Output only this range of the data below: the line that contains "Geisteskraft ausging und" through the final line, both ends included, each retyped exactly.

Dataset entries

* * * * *

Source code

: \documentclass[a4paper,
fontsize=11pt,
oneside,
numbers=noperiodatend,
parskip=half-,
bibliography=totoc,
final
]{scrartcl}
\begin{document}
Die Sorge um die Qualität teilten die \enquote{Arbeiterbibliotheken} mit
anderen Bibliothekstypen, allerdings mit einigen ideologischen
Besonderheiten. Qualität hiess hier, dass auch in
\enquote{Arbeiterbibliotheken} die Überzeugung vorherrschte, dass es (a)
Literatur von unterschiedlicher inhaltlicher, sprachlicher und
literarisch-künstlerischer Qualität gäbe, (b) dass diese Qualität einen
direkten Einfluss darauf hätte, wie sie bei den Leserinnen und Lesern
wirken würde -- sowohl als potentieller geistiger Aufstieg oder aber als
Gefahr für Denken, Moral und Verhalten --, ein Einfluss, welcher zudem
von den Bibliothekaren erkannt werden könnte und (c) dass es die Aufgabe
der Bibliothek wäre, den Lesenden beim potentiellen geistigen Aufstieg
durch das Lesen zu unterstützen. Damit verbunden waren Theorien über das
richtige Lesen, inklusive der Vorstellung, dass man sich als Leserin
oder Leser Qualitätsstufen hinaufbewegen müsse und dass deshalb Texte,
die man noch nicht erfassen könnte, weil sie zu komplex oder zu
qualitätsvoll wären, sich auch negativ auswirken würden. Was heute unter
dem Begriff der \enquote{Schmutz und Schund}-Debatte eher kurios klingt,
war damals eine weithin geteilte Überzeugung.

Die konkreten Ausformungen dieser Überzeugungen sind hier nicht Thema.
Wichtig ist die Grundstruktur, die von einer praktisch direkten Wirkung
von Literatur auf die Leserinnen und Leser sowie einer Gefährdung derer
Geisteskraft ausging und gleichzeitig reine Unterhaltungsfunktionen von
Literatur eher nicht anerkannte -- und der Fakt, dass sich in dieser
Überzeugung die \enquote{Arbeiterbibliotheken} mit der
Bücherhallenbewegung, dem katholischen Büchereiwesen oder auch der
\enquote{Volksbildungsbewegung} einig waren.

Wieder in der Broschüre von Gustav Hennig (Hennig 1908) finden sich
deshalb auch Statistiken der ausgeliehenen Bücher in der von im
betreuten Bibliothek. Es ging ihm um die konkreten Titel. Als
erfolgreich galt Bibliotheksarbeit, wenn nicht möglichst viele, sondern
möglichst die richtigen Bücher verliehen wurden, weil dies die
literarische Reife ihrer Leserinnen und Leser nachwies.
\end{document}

* * * * *

• **Exercise response**
Geisteskraft ausging und gleichzeitig reine Unterhaltungsfunktionen von
Literatur eher nicht anerkannte -- und der Fakt, dass sich in dieser
Überzeugung die \enquote{Arbeiterbibliotheken} mit der
Bücherhallenbewegung, dem katholischen Büchereiwesen oder auch der
\enquote{Volksbildungsbewegung} einig waren.

Wieder in der Broschüre von Gustav Hennig (Hennig 1908) finden sich
deshalb auch Statistiken der ausgeliehenen Bücher in der von im
betreuten Bibliothek. Es ging ihm um die konkreten Titel. Als
erfolgreich galt Bibliotheksarbeit, wenn nicht möglichst viele, sondern
möglichst die richtigen Bücher verliehen wurden, weil dies die
literarische Reife ihrer Leserinnen und Leser nachwies.
\end{document}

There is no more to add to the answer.